ATLANTA — Faster than Bobby Cox could clean out his office, Atlanta GM Frank Wren already has restocked the Braves' roster for new manager Fredi Gonzalez.
The small, blue nameplate outside the manager's office at Turner Field still says "Bobby Cox." Gonzalez says he has assured the newly retired Cox there's no rush to clear out his belongings. The focus this winter has been on adding players' nameplates for the clubhouse.
Wren has hustled to address the team's top offseason concerns.
Dan Uggla was acquired from Florida to add a power-hitting right-handed bat to the lineup, and Wren added two veterans — left-hander George Sherrill and right-hander Scott Linebrink — to a bullpen which lost closer Billy Wagner and Takashi Saito.
"We'll continue to look and see if there's other areas to improve the club," Wren said Friday after returning from winter meetings. "But I think, really, all of our big pieces are done."
The general manager also claimed Joe Mather off waivers from the Cardinals to serve in a utility role. Eric Hinske was re-signed for another year in his role as a top pinch-hitter and utility player.
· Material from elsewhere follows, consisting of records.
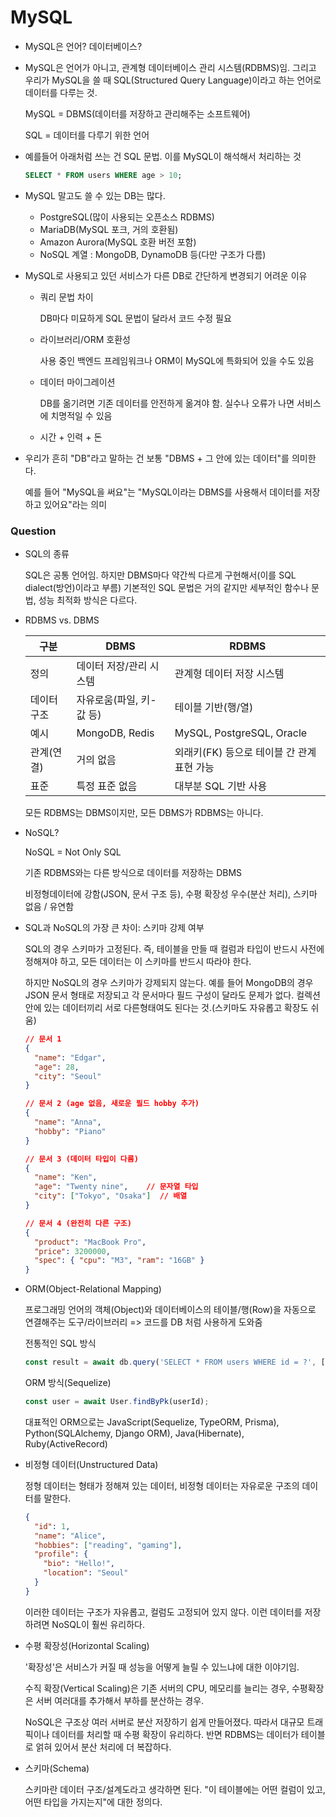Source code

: # MySQL

- MySQL은 언어? 데이터베이스?

- MySQL은 언어가 아니고, 관계형 데이터베이스 관리 시스템(RDBMS)임. 그리고 우리가 MySQL을 쓸 때 SQL(Structured Query Language)이라고 하는 언어로 데이터를 다루는 것.

  MySQL = DBMS(데이터를 저장하고 관리해주는 소프트웨어)

  SQL = 데이터를 다루기 위한 언어

- 예를들어 아래처럼 쓰는 건 SQL 문법. 이를 MySQL이 해석해서 처리하는 것

  ```sql
  SELECT * FROM users WHERE age > 10;
  ```

- MySQL 말고도 쓸 수 있는 DB는 많다.

  - PostgreSQL(많이 사용되는 오픈소스 RDBMS)
  - MariaDB(MySQL 포크, 거의 호환됨)
  - Amazon Aurora(MySQL 호환 버전 포함)
  - NoSQL 계열 : MongoDB, DynamoDB 등(다만 구조가 다름)

- MySQL로 사용되고 있던 서비스가 다른 DB로 간단하게 변경되기 어려운 이유

  - 쿼리 문법 차이

    DB마다 미묘하게 SQL 문법이 달라서 코드 수정 필요

  - 라이브러리/ORM 호환성

    사용 중인 백엔드 프레임워크나 ORM이 MySQL에 특화되어 있을 수도 있음

  - 데이터 마이그레이션

    DB를 옮기려면 기존 데이터를 안전하게 옮겨야 함. 실수나 오류가 나면 서비스에 치명적일 수 있음

  - 시간 + 인력 + 돈

- 우리가 흔히 "DB"라고 말하는 건 보통 "DBMS + 그 안에 있는 데이터"를 의미한다.

  예를 들어 "MySQL을 써요"는 "MySQL이라는 DBMS를 사용해서 데이터를 저장하고 있어요"라는 의미

### Question

- SQL의 종류

  SQL은 공통 언어임. 하지만 DBMS마다 약간씩 다르게 구현해서(이를 SQL dialect(방언)이라고 부름) 기본적인 SQL 문법은 거의 같지만 세부적인 함수나 문법, 성능 최적화 방식은 다르다.

- RDBMS vs. DBMS

  | 구분       | DBMS                     | RDBMS                                      |
  | ---------- | ------------------------ | ------------------------------------------ |
  | 정의       | 데이터 저장/관리 시스템  | 관계형 데이터 저장 시스템                  |
  | 데이터구조 | 자유로움(파일, 키-값 등) | 테이블 기반(행/열)                         |
  | 예시       | MongoDB, Redis           | MySQL, PostgreSQL, Oracle                  |
  | 관계(연결) | 거의 없음                | 외래키(FK) 등으로 테이블 간 관계 표현 가능 |
  | 표준       | 특정 표준 없음           | 대부분 SQL 기반 사용                       |

  모든 RDBMS는 DBMS이지만, 모든 DBMS가 RDBMS는 아니다.

- NoSQL?

  NoSQL = Not Only SQL

  기존 RDBMS와는 다른 방식으로 데이터를 저장하는 DBMS

  비정형데이터에 강함(JSON, 문서 구조 등), 수평 확장성 우수(분산 처리), 스키마 없음 / 유연함

- SQL과 NoSQL의 가장 큰 차이: 스키마 강제 여부

  SQL의 경우 스키마가 고정된다. 즉, 테이블을 만들 때 컬럼과 타입이 반드시 사전에 정해져야 하고, 모든 데이터는 이 스키마를 반드시 따라야 한다.

  하지만 NoSQL의 경우 스키마가 강제되지 않는다. 예를 들어 MongoDB의 경우 JSON 문서 형태로 저장되고 각 문서마다 필드 구성이 달라도 문제가 없다. 컬렉션 안에 있는 데이터끼리 서로 다른형태여도 된다는 것.(스키마도 자유롭고 확장도 쉬움)

  ```json
  // 문서 1
  {
    "name": "Edgar",
    "age": 28,
    "city": "Seoul"
  }
  
  // 문서 2 (age 없음, 새로운 필드 hobby 추가)
  {
    "name": "Anna",
    "hobby": "Piano"
  }
  
  // 문서 3 (데이터 타입이 다름)
  {
    "name": "Ken",
    "age": "Twenty nine",    // 문자열 타입
    "city": ["Tokyo", "Osaka"]  // 배열
  }
  
  // 문서 4 (완전히 다른 구조)
  {
    "product": "MacBook Pro",
    "price": 3200000,
    "spec": { "cpu": "M3", "ram": "16GB" }
  }
  ```

- ORM(Object-Relational Mapping)

  프로그래밍 언어의 객체(Object)와 데이터베이스의 테이블/행(Row)을 자동으로 연결해주는 도구/라이브러리 => 코드를 DB 처럼 사용하게 도와줌

  전통적인 SQL 방식

  ```js
  const result = await db.query('SELECT * FROM users WHERE id = ?', [userId]);
  ```

  ORM 방식(Sequelize)

  ```js
  const user = await User.findByPk(userId);
  ```

  대표적인 ORM으로는 JavaScript(Sequelize, TypeORM, Prisma), Python(SQLAlchemy, Django ORM), Java(Hibernate), Ruby(ActiveRecord)

- 비정형 데이터(Unstructured Data)

  정형 데이터는 형태가 정해져 있는 데이터, 비정형 데이터는 자유로운 구조의 데이터를 말한다.

  ```json
  {
    "id": 1,
    "name": "Alice",
    "hobbies": ["reading", "gaming"],
    "profile": {
      "bio": "Hello!",
      "location": "Seoul"
    }
  }
  ```

  이러한 데이터는 구조가 자유롭고, 컬럼도 고정되어 있지 않다. 이런 데이터를 저장하려면 NoSQL이 훨씬 유리하다.

- 수평 확장성(Horizontal Scaling)

  '확장성'은 서비스가 커질 때 성능을 어떻게 늘릴 수 있느냐에 대한 이야기임.

  수직 확장(Vertical Scaling)은 기존 서버의 CPU, 메모리를 늘리는 경우, 수평확장은 서버 여러대를 추가해서 부하를 분산하는 경우.

  NoSQL은 구조상 여러 서버로 분산 저장하기 쉽게 만들어졌다. 따라서 대규모 트래픽이나 데이터를 처리할 때 수평 확장이 유리하다. 반면 RDBMS는 데이터가 테이블로 얽혀 있어서 분산 처리에 더 복잡하다.

- 스키마(Schema)

  스키마란 데이터 구조/설계도라고 생각하면 된다. "이 테이블에는 어떤 컬럼이 있고, 어떤 타입을 가지는지"에 대한 정의다.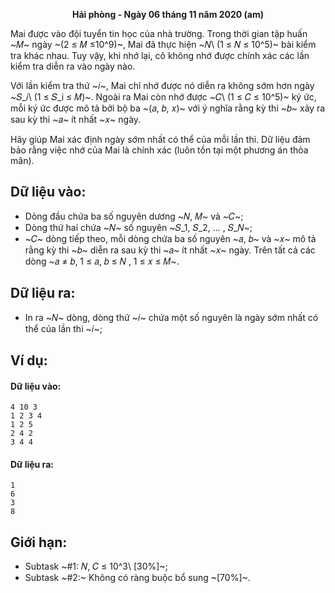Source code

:**<center>Hải phòng - Ngày 06 tháng 11 năm 2020 (am)</center>**

Mai được vào đội tuyển tin học của nhà trường. Trong thời gian tập huấn ~𝑀~ ngày ~(2 ≤ 𝑀 ≤10^9)~, Mai đã thực hiện ~𝑁\ (1 ≤ 𝑁 ≤ 10^5)~ bài kiểm tra khác nhau. Tuy vậy, khi nhớ lại, cô không nhớ được chính xác các lần kiểm tra diễn ra vào ngày nào.

Với lần kiểm tra thứ ~𝑖~, Mai chỉ nhớ được nó diễn ra không sớm hơn ngày ~𝑆_𝑖\ (1 ≤ 𝑆_i ≤ 𝑀)~. Ngoài ra Mai còn nhớ được ~𝐶\ (1 ≤ 𝐶 ≤ 10^5)~ ký ức, mỗi ký ức được mô tả bởi bộ ba ~(𝑎, 𝑏, 𝑥)~ với ý nghĩa rằng kỳ thi ~𝑏~ xảy ra sau kỳ thi ~𝑎~ ít nhất ~𝑥~ ngày.

Hãy giúp Mai xác định ngày sớm nhất có thể của mỗi lần thi. Dữ liệu đảm bảo rằng việc nhớ của Mai là chính xác (luôn tồn tại một phương án thỏa mãn).

## Dữ liệu vào:
- Dòng đầu chứa ba số nguyên dương ~𝑁, 𝑀~ và ~𝐶~;
- Dòng thứ hai chứa ~𝑁~ số nguyên ~𝑆_1, 𝑆_2, … , 𝑆_𝑁~;
- ~𝐶~ dòng tiếp theo, mỗi dòng chứa ba số nguyên ~𝑎, 𝑏~ và ~𝑥~ mô tả rằng kỳ thi ~𝑏~ diễn ra sau kỳ thi ~𝑎~ ít nhất ~𝑥~ ngày. Trên tất cả các dòng ~𝑎 ≠ 𝑏, 1 ≤ 𝑎, 𝑏 ≤ 𝑁 , 1 ≤ 𝑥 ≤ 𝑀~.

## Dữ liệu ra:
- In ra ~𝑁~ dòng, dòng thứ ~𝑖~ chứa một số nguyên là ngày sớm nhất có thể của lần thi ~𝑖~;

## Ví dụ:
#### Dữ liệu vào:
```
4 10 3
1 2 3 4
1 2 5
2 4 2
3 4 4
```

#### Dữ liệu ra:
```
1
6
3
8
```

## Giới hạn:
- Subtask ~\#1: 𝑁, 𝐶 ≤ 10^3\ [30\%]~;
- Subtask ~\#2:~ Không có ràng buộc bổ sung ~[70\%]~.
Hinske is insurance at first base for rookie starter Freddie Freeman.
Also, right-handed reliever Scott Proctor was re-signed.
There's a longer list of departed players.
Wagner retired, while Saito and reliever Kyle Farnsworth were not re-signed.
To clear room for Freeman, the Braves did not attempt to re-sign first basemen Derrek Lee and Troy Glaus. Outfielders Matt Diaz, Melky Cabrera and Rick Ankiel also are gone. All-Star infielder Omar Infante and left-handed reliever Mike Dunn were sent to the Marlins for Uggla.
Wren still hopes to trade right-hander Kenshin Kawakami and negotiate an extension for Uggla, whose contract expires after the 2011 World Series.
Uggla, 30, turned down the Marlins' last offer of $48 million over four years. He could earn $10 million or more in salary arbitration in 2011. Based on the $126 million, seven-year contract awarded to Jayson Werth by the Washington Nationals, Uggla could have new bargaining strength in his talks with the Braves.
Wren said Werth's contract doesn't set a new benchmark for Uggla, at least from the Braves' view.
"It does not," Wren said. "Every team has their own economics that they have to deal with. There's 30 teams and we all have different revenues, we all have different expenses. We're all working individually with what we can do."
Wren said it is too early to know if big contracts given to Werth, Carl Crawford and others this winter will make it more difficult for the Braves to keep Uggla for more than one season.
"I don't know. When we get into our negotiations, we'll find out," Wren said. "We'll find out what the expectations are and who the comparables are and we'll see how that factors in.
"From our perspective, we know where we want to go with the contract and we'll let those negotiations take place."
Terry Bross, Uggla's agent, has said he's willing to discuss a multiyear contract with the Braves.
Uggla, a two-time All-Star, hit .287 with 33 homers and 105 RBIs last season. He has hit more than 30 homers in four straight seasons and will combine with Alex Gonzalez to give the Braves two middle infielders with power.
The Braves' lineup also features Martin Prado, the NL All-Star starter at second base last season who is moving to left field, All-Star catcher Brian McCann and right fielder Jason Heyward, who as a rookie was voted to start in the All-Star game. An injury kept Heyward from playing in the game, but he returned to finish at .277 with 18 homers and 72 RBIs.
Heyward, the runner-up in the NL Rookie of the Year voting, is the only sure thing in the outfield. Prado could play third base if Chipper Jones, 38, cannot return from knee surgery. Nate McLouth will have the first chance in center field, but he hit only .190 last season.
The Braves are encouraged by Jones' progress, but there could be a shortage of outfielders if Prado is needed at third base. The team could add an outfielder before spring training.
Wren acted quickly to replenish the bullpen. A pair of 2010 rookies, Jonny Venters (1.95 ERA, 93 strikeouts in 83 innings) and Craig Kimbrel (0.44 ERA, 40 Ks in 20 2-3 innings), could share the closer's role.
Gonzalez said Sherrill, who was an All-Star with Baltimore in 2008, when he had 31 saves, will be more than a specialist brought in to face one left-hander.
"I'm not looking at him as a strictly left-handed, situational guy," Gonzalez said. "I'm looking at him as a guy who can help the bullpen."
No tweaking is necessary in the rotation, which returns Tim Hudson, Derek Lowe, Tommy Hanson and Jair Jurrjens.